START RECORDS FOR PROCESSING

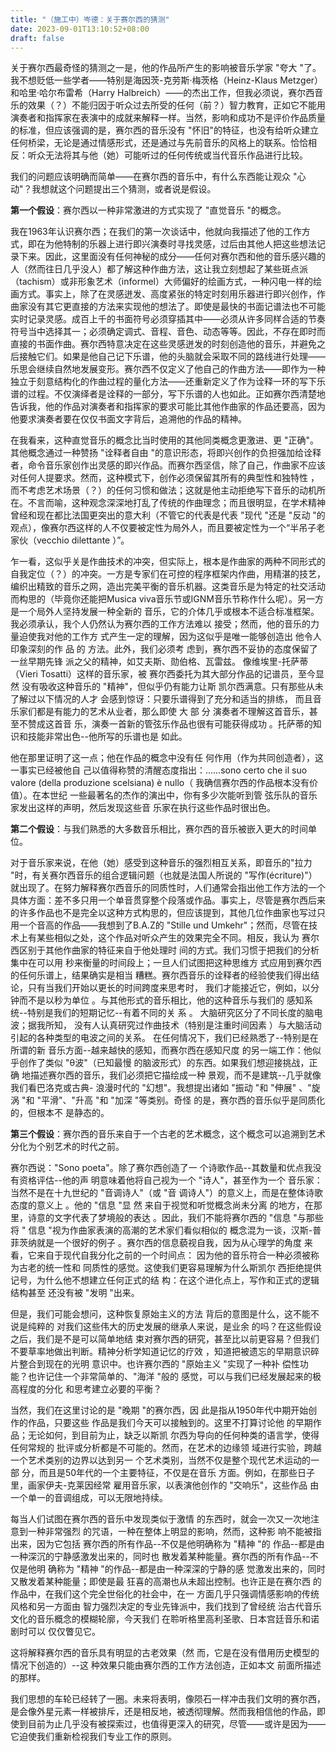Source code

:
 ```yaml
---
title: "（施工中）岑德：关于赛尔西的猜测"
date: 2023-09-01T13:10:52+08:00
draft: false
---
```




关于赛尔西最奇怪的猜测之一是，他的作品所产生的影响被音乐学家 "夸大 "了。我不想贬低一些学者——特别是海因茨-克劳斯·梅茨格（Heinz-Klaus Metzger）和哈里·哈尔布雷希（Harry Halbreich）——的杰出工作，但我必须说，赛尔西音乐的效果（？）不能归因于听众过去所受的任何（前？）智力教育，正如它不能用演奏者和指挥家在表演中的成就来解释一样。当然，影响和成功不是评价作品质量的标准，但应该强调的是，赛尔西的音乐没有 "怀旧"的特征，也没有给听众建立任何桥梁，无论是通过情感形式，还是通过与先前音乐的风格上的联系。恰恰相反：听众无法将其与他（她）可能听过的任何传统或当代音乐作品进行比较。

我们的问题应该明确而简单——在赛尔西的音乐中，有什么东西能让观众 "心动"？我想就这个问题提出三个猜测，或者说是假设。

**第一个假设**：赛尔西以一种非常激进的方式实现了 "直觉音乐 "的概念。

我在1963年认识赛尔西；在我们的第一次谈话中，他就向我描述了他的工作方式，即在为他特制的乐器上进行即兴演奏时寻找灵感，过后由其他人把这些想法记录下来。因此，这里面没有任何神秘的成分——任何对赛尔西和他的音乐感兴趣的人（然而往日几乎没人）都了解这种作曲方法，这让我立刻想起了某些斑点派（tachism）或非形象艺术（informel）大师偏好的绘画方式，一种闪电一样的绘画方式。事实上，除了在灵感迸发、高度紧张的特定时刻用乐器进行即兴创作，作曲家没有其它更直接的方法来实现他的想法了。即使是最快的书面记谱法也不可能实时记录灵感。成百上千的书面符号必须穿插其中——必须从许多同样合适的节奏符号当中选择其一；必须确定调式、音程、音色、动态等等。因此，不存在即时而直接的书面作曲。赛尔西特意决定在这些灵感迸发的时刻创造他的音乐，并避免之后接触它们。如果是他自己记下乐谱，他的头脑就会采取不同的路线进行处理——乐思会继续自然地发展变形。赛尔西不仅定义了他自己的作曲方法——即作为一种独立于刻意结构化的作曲过程的量化方法——还重新定义了作为诠释一环的写下乐谱的过程。不仅演绎者是诠释的一部分，写下乐谱的人也如此。正如赛尔西清楚地告诉我，他的作品对演奏者和指挥家的要求可能比其他作曲家的作品还要高，因为他要求演奏者要在仅仅书面文字背后，追溯他的作品的精神。

在我看来，这种直觉音乐的概念比当时使用的其他同类概念更激进、更 "正确"。其他概念通过一种赞扬 "诠释者自由 "的意识形态，将即兴创作的负担强加给诠释者，命令音乐家创作出灵感的即兴作品。而赛尔西坚信，除了自己，作曲家不应该对任何人提要求。然而，这种模式下，创作必须保留其所有的典型性和独特性 ，而不考虑艺术场景（？）的任何习惯和做法；这就是他主动拒绝写下音乐的动机所在。不言而喻，这种观念深深地打乱了传统的作曲理念；而且很明显，在学术精神曾经和现在都比法国更突出的意大利（不管它的代表是代表 "现代 "还是 "反动 "的观点），像赛尔西这样的人不仅要被定性为局外人，而且要被定性为一个“半吊子老家伙（vecchio dilettante ）”。

乍一看，这似乎关是作曲技术的冲突，但实际上，根本是作曲家的两种不同形式的自我定位（？）的冲突。一方是专家们在可控的程序框架内作曲，用精湛的技艺，编织出精致的音乐之网，造出完美平衡的音乐机器。这类音乐是为特定的社交活动而构思的（毕竟你还能把Musica viva音乐节或IGNM音乐节称作什么呢）。另一方是一个局外人坚持发展一种全新的
音乐，它的介体几乎或根本不适合标准框架。我必须承认，我个人仍然认为赛尔西的工作方法难以
接受；然而，他的音乐的力量迫使我对他的工作方
式产生一定的理解，因为这似乎是唯一能够创造出
他令人印象深刻的作 品 的 方法。此外，我们必须考
虑到，赛尔西不妥协的态度保留了一丝早期先锋
派之父的精神，如艾夫斯、勋伯格、瓦雷兹。
像维埃里-托萨蒂（Vieri Tosatti）这样的音乐家，被
赛尔西委托为其大部分作品的记谱员，至今显然
没有吸收这种音乐的 "精神"，但似乎仍有能力让斯
凯尔西满意。只有那些从未了解过以下情况的人才
会感到惊讶：只要乐谱得到了充分和适当的排练，
而且音乐家们都是有能力的艺术从业者，那么即使
大 部 分 演奏者不理解这首音乐，甚至不赞成这首音
乐，演奏一首新的管弦乐作品也很有可能获得成功
。托萨蒂的知识和技能非常出色--他所写的乐谱也是
如此。

他在那里证明了这一点；他在作品的概念中没有任
何作用（作为共同创造者），这一事实已经被他自
己以值得称赞的清醒态度指出：......sono certo che
il suo valore (della produzione scelsiana) è nullo（
我确信赛尔西的作品根本没有价值）。在本世纪
一些最著名的杰作的演出中，你有多少次能听到管
弦乐队的音乐家发出这样的声明，然后发现这些音
乐家在执行这些作品时很出色。

**第二个假设**：与我们熟悉的大多数音乐相比，赛尔西的音乐被嵌入更大的时间单位。

对于音乐家来说，在他（她）感受到这种音乐的强烈相互关系，即音乐的"拉力 "时，有关赛尔西音乐的组合逻辑问题（也就是法国人所说的 "写作(écriture)"）就出现了。在努力解释赛尔西音乐的同质性时，人们通常会指出他工作方法的一个具体方面：差不多只用一个单音贯穿整个段落或作品。事实上，尽管是赛尔西后来的许多作品也不是完全以这种方式构思的，但应该提到，其他几位作曲家也写过只用一个音高的作品——我想到了B.A.Z的 "Stille und Umkehr"；然而，尽管在技术上有某些相似之处，这个作品对听众产生的效果完全不同。相反，我认为
赛尔西区别于其他作曲家的特征来自于他处理时
间的方式。我们习惯于把我们的分析集中在可以用
秒来衡量的时间段上；一旦人们试图把这种思维方
式应用到赛尔西的任何乐谱上，结果确实是相当
糟糕。赛尔西音乐的诠释者的经验使我们得出结
论，只有当我们开始以更长的时间跨度来思考时，
我们才能接近它，例如，以分钟而不是以秒为单位
。与其他形式的音乐相比，他的这种音乐与我们的
感知系统--特别是我们的短期记忆--有着不同的关 系
。 大脑研究区分了不同长度的脑电波；据我所知，
没有人认真研究过作曲技术（特别是注重时间因素
）与大脑活动引起的各种类型的电波之间的关系。
在任何情况下，我们已经熟悉了--特别是在所谓的新
音乐方面--越来越快的感知，而赛尔西在感知尺度
的另一端工作：他似乎创作了类似 "θ波"（已知最慢
的脑波形式）的东西。如果我们想迎接挑战，正确
地描述赛尔西的音乐，我们必须把它描绘成一种
景观，而不是建筑--几乎就像我们看巴洛克或古典-
浪漫时代的 "幻想"。我想提出诸如 "振动 "和 "伸展"
、"旋涡 "和 "平滑"、"升高 "和 "加深 "等类别。奇怪
的是，赛尔西的音乐似乎是同质化的，但根本不
是静态的。

**第三个假设**：赛尔西的音乐来自于一个古老的艺术概念，这个概念可以追溯到艺术分化为个别艺术的时代之前。

赛尔西说："Sono poeta"。除了赛尔西创造了一
个诗歌作品--其数量和优点我没有资格评估--他的声
明意味着他将自己视为一个 "诗人"，甚至作为一个
音乐家：当然不是在十九世纪的 "音调诗人"（或 "音
调诗人"）的意义上，而是在整体诗歌态度的意义上
。他的 "信息 "显 然 来自于视觉和听觉概念尚未分离
的地方，在那里，诗意的文字代表了梦境般的表达
。因此，我们不能将赛尔西的 "信息 "与那些将 "
信息 "视为作曲家表演的高潮的艺术家们看似相似的
概念混为一谈，汉斯-普菲茨纳就是一个很好的例子
。赛尔西的信息藐视自我，因为从心理学的角度
来看，它来自于现代自我分化之前的一个时间点：
因为他的音乐符合一种必须被称为古老的统一性和
同质性的感觉。这使我们更容易理解为什么斯凯尔
西拒绝提供记号，为什么他不想建立任何正式的结
构：在这个进化点上，写作和正式的逻辑结构甚至
还没有被 "发明 "出来。

但是，我们可能会想问，这种恢复原始主义的方法
背后的意图是什么，这不能不说是纯粹的
对我们这些伟大的历史发展的继承人来说，是业余
的吗？在这些假设之后，我们是不是可以简单地结
束对赛尔西的研究，甚至比以前更容易？但我们
不要草率地做出判断。精神分析学知道记忆的疗效
，知道把被遗忘的早期意识碎片整合到现在的光明
意识中。也许赛尔西的 "原始主义 "实现了一种补
偿性功能？也许记住一个非常简单的、"海洋 "般的
感觉，可以与我们已经发展起来的极高程度的分化
和思考建立必要的平衡？

当然，我们在这里讨论的是 "晚期 "的赛尔西，因
此是指从1950年代中期开始创作的作品，只要这些
作品是我们今天可以接触到的。这里不打算讨论他
的早期作品；无论如何，到目前为止，缺乏以斯凯
尔西为导向的任何种类的语言学，使得任何常规的
批评或分析都是不可能的。然而，在艺术的边缘领
域进行实验，跨越一个艺术类别的边界以达到另一
个艺术类别，当然不仅是整个现代艺术运动的一部
分，而且是50年代的一个主要特征，不仅是在音乐
方面。例如，在那些日子里，画家伊夫-克莱因经常
雇用音乐家，以表演他创作的 "交响乐"，这些作品
由一个单一的音调组成，可以无限地持续。

每当人们试图在赛尔西的音乐中发现类似于激情
的东西时，就会一次又一次地注意到一种非常强烈
的咒语，一种在整体上明显的影响，然而，这种影
响不能被指出来，因为它包括
赛尔西的所有作品--不仅是他明确称为 "精神 "的
作品--都是由一种深沉的宁静感激发出来的，同时也
散发着某种能量。赛尔西的所有作品--不仅是他明
确称为 "精神 "的作品--都是由一种深深的宁静的感
觉激发出来的，同时又散发着某种能量；即使是最
狂喜的高潮也从未超出控制。也许正是在赛尔西
的作品中，在我们这个完全世俗化的社会中，在一
方面几乎只强调情感影响的传统风格和另一方面由
智力强烈决定的专业先锋派中，我们找到了曾经统
治古代音乐文化的音乐概念的模糊轮廓，今天我们
在聆听格里高利圣歌、日本宫廷音乐和诺剧时可以
仅仅瞥见它。

这将解释赛尔西的音乐具有明显的古老效果（然
而，它是在没有借用历史模型的情况下创造的）--这
种效果只能由赛尔西的工作方法创造，正如本文
前面所描述的那样。

我们思想的车轮已经转了一圈。未来将表明，像陨石一样冲击我们文明的赛尔西，是会像外星元素一样被排斥，还是相反地，被透彻理解。然而我相信他的作品，即使到目前为止几乎没有被探索过，也值得更深入的研究，尽管——或许是因为——它迫使我们重新检视我们专业工作的原则。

END RECORDS FOR PROCESSING

**ACTIVITY:** In the listing above, the lines from the one containing "每当人们试图在赛尔西的音乐中发现类似于激情" through the last line are to be returned exactly.

**RESPONSE TO THE TASK:**
每当人们试图在赛尔西的音乐中发现类似于激情
的东西时，就会一次又一次地注意到一种非常强烈
的咒语，一种在整体上明显的影响，然而，这种影
响不能被指出来，因为它包括
赛尔西的所有作品--不仅是他明确称为 "精神 "的
作品--都是由一种深沉的宁静感激发出来的，同时也
散发着某种能量。赛尔西的所有作品--不仅是他明
确称为 "精神 "的作品--都是由一种深深的宁静的感
觉激发出来的，同时又散发着某种能量；即使是最
狂喜的高潮也从未超出控制。也许正是在赛尔西
的作品中，在我们这个完全世俗化的社会中，在一
方面几乎只强调情感影响的传统风格和另一方面由
智力强烈决定的专业先锋派中，我们找到了曾经统
治古代音乐文化的音乐概念的模糊轮廓，今天我们
在聆听格里高利圣歌、日本宫廷音乐和诺剧时可以
仅仅瞥见它。

这将解释赛尔西的音乐具有明显的古老效果（然
而，它是在没有借用历史模型的情况下创造的）--这
种效果只能由赛尔西的工作方法创造，正如本文
前面所描述的那样。

我们思想的车轮已经转了一圈。未来将表明，像陨石一样冲击我们文明的赛尔西，是会像外星元素一样被排斥，还是相反地，被透彻理解。然而我相信他的作品，即使到目前为止几乎没有被探索过，也值得更深入的研究，尽管——或许是因为——它迫使我们重新检视我们专业工作的原则。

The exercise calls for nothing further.